Gastritis cystica profunda or heterotopic gastric glands are characterized by elongation of gastric foveolae, and hyperplasia and cystic dilatation of the gastric glands. These dilated glands extend through the muscularis mucosae into the submucosal layer. In most cases, gastritis cystic profunda develops in patients who have undergone gastroenterostomy, with or without gastric resection. In these cases, the lesion usually appears on the gastric side of the anastomosis. Uncommonly, it can also occur in an unoperated stomach. Gastritis cystica profunda can present as giant gastric folds, as a SML, or as an isolated polyp. It is considered to be a precancerous lesion. EUS shows multiple anechoic areas, or a polycystic lesion with hyperechoic septae, located in the thickened 3rd sonographic (submucosal) layer.
Lymphangiomas are usually found in the small and large intestine, and rarely in the stomach or esophagus. They are benign lesions that consist of dilated lymphatic vessels situated in the submucosal or mucosal layers. An epithelial layer covers their inner wall, and they are subdivided by irregular septal structures with smooth muscle or connective tissue. On endoscopy, they appear as easily compressible, broad based, polypoid lesions. On EUS, lymphangiomas may appear as multiple anechoic structures, with hyperechoic septae in the 3rd sonographic (submucosal) layer. The lesion can also appear as simple or septated anechoic lesions. If the lymphatic vessels are very small, the overall echogenicity may appear as inhomogeneous or hypoechoic.

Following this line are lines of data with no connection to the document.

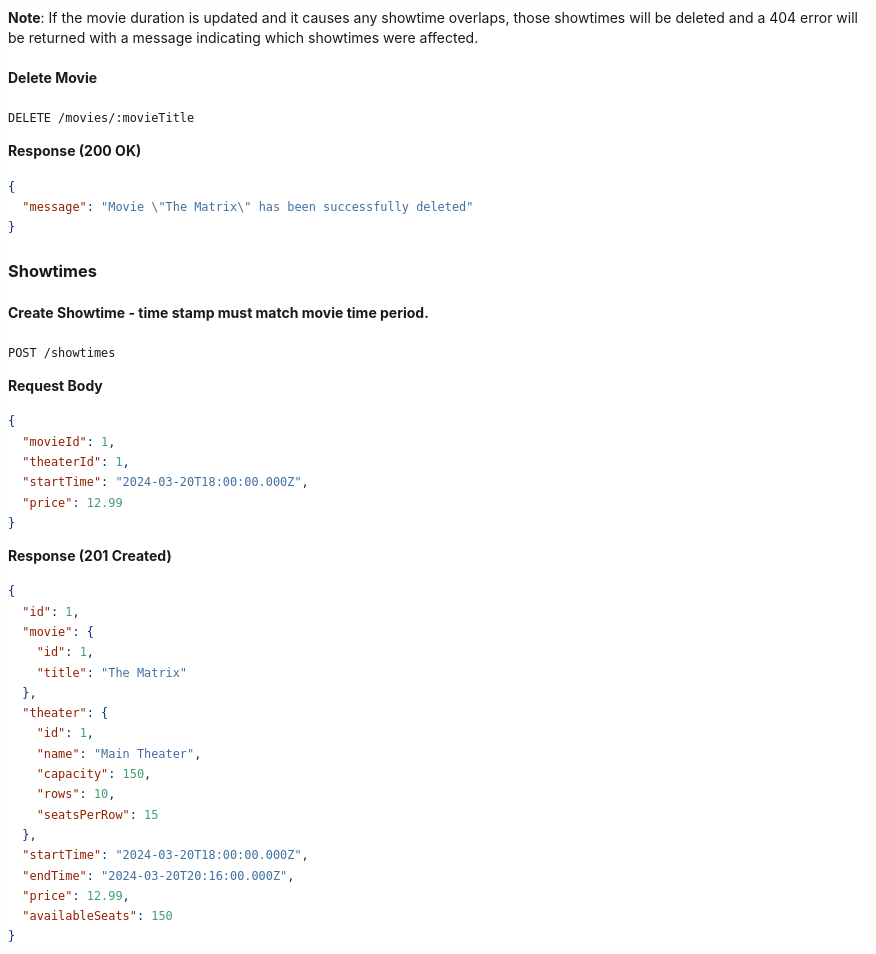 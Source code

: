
 ```json
```
**Note**: If the movie duration is updated and it causes any showtime overlaps, those showtimes will be deleted and a 404 error will be returned with a message indicating which showtimes were affected.

#### Delete Movie
```http
DELETE /movies/:movieTitle
```
**Response (200 OK)**
```json
{
  "message": "Movie \"The Matrix\" has been successfully deleted"
}
```

### Showtimes
#### Create Showtime - time stamp must match movie time period.
```http
POST /showtimes
```
**Request Body**
```json
{
  "movieId": 1,
  "theaterId": 1,
  "startTime": "2024-03-20T18:00:00.000Z",
  "price": 12.99
}
```
**Response (201 Created)**
```json
{
  "id": 1,
  "movie": {
    "id": 1,
    "title": "The Matrix"
  },
  "theater": {
    "id": 1,
    "name": "Main Theater",
    "capacity": 150,
    "rows": 10,
    "seatsPerRow": 15
  },
  "startTime": "2024-03-20T18:00:00.000Z",
  "endTime": "2024-03-20T20:16:00.000Z",
  "price": 12.99,
  "availableSeats": 150
}
```
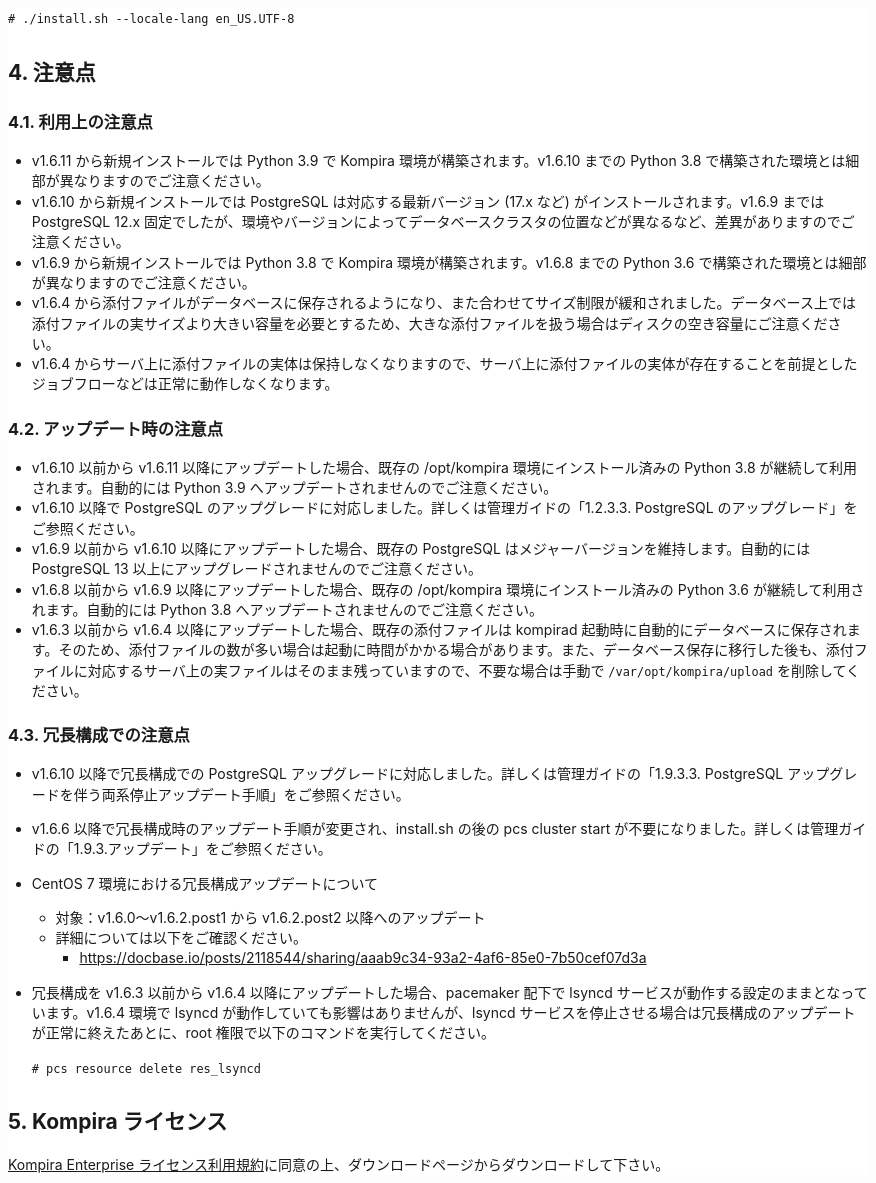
 ```
# ./install.sh --locale-lang en_US.UTF-8
```

## 4. 注意点
### 4.1. 利用上の注意点
- v1.6.11 から新規インストールでは Python 3.9 で Kompira 環境が構築されます。v1.6.10 までの Python 3.8 で構築された環境とは細部が異なりますのでご注意ください。
- v1.6.10 から新規インストールでは PostgreSQL は対応する最新バージョン (17.x など) がインストールされます。v1.6.9 までは PostgreSQL 12.x 固定でしたが、環境やバージョンによってデータベースクラスタの位置などが異なるなど、差異がありますのでご注意ください。
- v1.6.9 から新規インストールでは Python 3.8 で Kompira 環境が構築されます。v1.6.8 までの Python 3.6 で構築された環境とは細部が異なりますのでご注意ください。
- v1.6.4 から添付ファイルがデータベースに保存されるようになり、また合わせてサイズ制限が緩和されました。データベース上では添付ファイルの実サイズより大きい容量を必要とするため、大きな添付ファイルを扱う場合はディスクの空き容量にご注意ください。
- v1.6.4 からサーバ上に添付ファイルの実体は保持しなくなりますので、サーバ上に添付ファイルの実体が存在することを前提としたジョブフローなどは正常に動作しなくなります。

### 4.2. アップデート時の注意点
- v1.6.10 以前から v1.6.11 以降にアップデートした場合、既存の /opt/kompira 環境にインストール済みの Python 3.8 が継続して利用されます。自動的には Python 3.9 へアップデートされませんのでご注意ください。
- v1.6.10 以降で PostgreSQL のアップグレードに対応しました。詳しくは管理ガイドの「1.2.3.3. PostgreSQL のアップグレード」をご参照ください。
- v1.6.9 以前から v1.6.10 以降にアップデートした場合、既存の PostgreSQL はメジャーバージョンを維持します。自動的には PostgreSQL 13 以上にアップグレードされませんのでご注意ください。
- v1.6.8 以前から v1.6.9 以降にアップデートした場合、既存の /opt/kompira 環境にインストール済みの Python 3.6 が継続して利用されます。自動的には Python 3.8 へアップデートされませんのでご注意ください。
- v1.6.3 以前から v1.6.4 以降にアップデートした場合、既存の添付ファイルは kompirad 起動時に自動的にデータベースに保存されます。そのため、添付ファイルの数が多い場合は起動に時間がかかる場合があります。また、データベース保存に移行した後も、添付ファイルに対応するサーバ上の実ファイルはそのまま残っていますので、不要な場合は手動で `/var/opt/kompira/upload` を削除してください。

### 4.3. 冗長構成での注意点
- v1.6.10 以降で冗長構成での PostgreSQL アップグレードに対応しました。詳しくは管理ガイドの「1.9.3.3. PostgreSQL アップグレードを伴う両系停止アップデート手順」をご参照ください。
- v1.6.6 以降で冗長構成時のアップデート手順が変更され、install.sh の後の pcs cluster start が不要になりました。詳しくは管理ガイドの「1.9.3.アップデート」をご参照ください。
- CentOS 7 環境における冗長構成アップデートについて
    - 対象：v1.6.0～v1.6.2.post1 から v1.6.2.post2 以降へのアップデート
    - 詳細については以下をご確認ください。
        - https://docbase.io/posts/2118544/sharing/aaab9c34-93a2-4af6-85e0-7b50cef07d3a
- 冗長構成を v1.6.3 以前から v1.6.4 以降にアップデートした場合、pacemaker 配下で lsyncd サービスが動作する設定のままとなっています。v1.6.4 環境で lsyncd が動作していても影響はありませんが、lsyncd サービスを停止させる場合は冗長構成のアップデートが正常に終えたあとに、root 権限で以下のコマンドを実行してください。

    ```
    # pcs resource delete res_lsyncd
    ```

## 5. Kompira ライセンス

[Kompira Enterprise ライセンス利用規約](https://www.kompira.jp/Kompira_terms.pdf)に同意の上、ダウンロードページからダウンロードして下さい。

Algorithm for evaluation of SML (Figure 31)
The first step is to distinguish between extramural and intramural lesions. Lesions in the first two (1st and 2nd sonographic layers) layers can be diagnosed by endoscopic biopsies, or can be removed by standard endoscopic methods. For all other non-vascular lesions arising from deeper layers, the presence or absence of symptoms, and the EUS morphology of the lesion dictates whether the lesion needs resection or EUS-guided sampling. If the patient is symptomatic (bleeding, mass effect, or obstruction), then FNA is not necessary and surgical resection should be considered regardless of the lesion size. Similarly, if the lesion morphology is suspicious for malignancy, then the result of FNA results will not change management regardless of the results.
Hyperechoic, homogenous 3rd layer lesions are always lipoma’s, and need no further evaluation. Dark 3rd layer lesions can include both benign and potentially malignant lesions. After including vascular lesions, stacked (tunneled) biopsies can be used to obtain tissue diagnosis. The drawback of taking biopsies from 3rd and 4th layer lesions with intact overlying mucosa for subsequent surgical enucleation has been discussed. 3rd layer lesions can also be resected completely by endoscopic submucosaldissection (ESD). For diagnosis of 4th layer lesions, EUSFNA with immunochemical stains may be used, if the result can be expected to change the management, as discussed previously. C-kit positive spindle cell tumors should be resected or closely followed up. C-kit negative, SMA+, or S100 positive tumors define leiomyomas or schwannomas, which do not need resection. An algorithmic approach to SML’s of the upper gastrointestinal tract based on the available evidence is presented in Figure 31.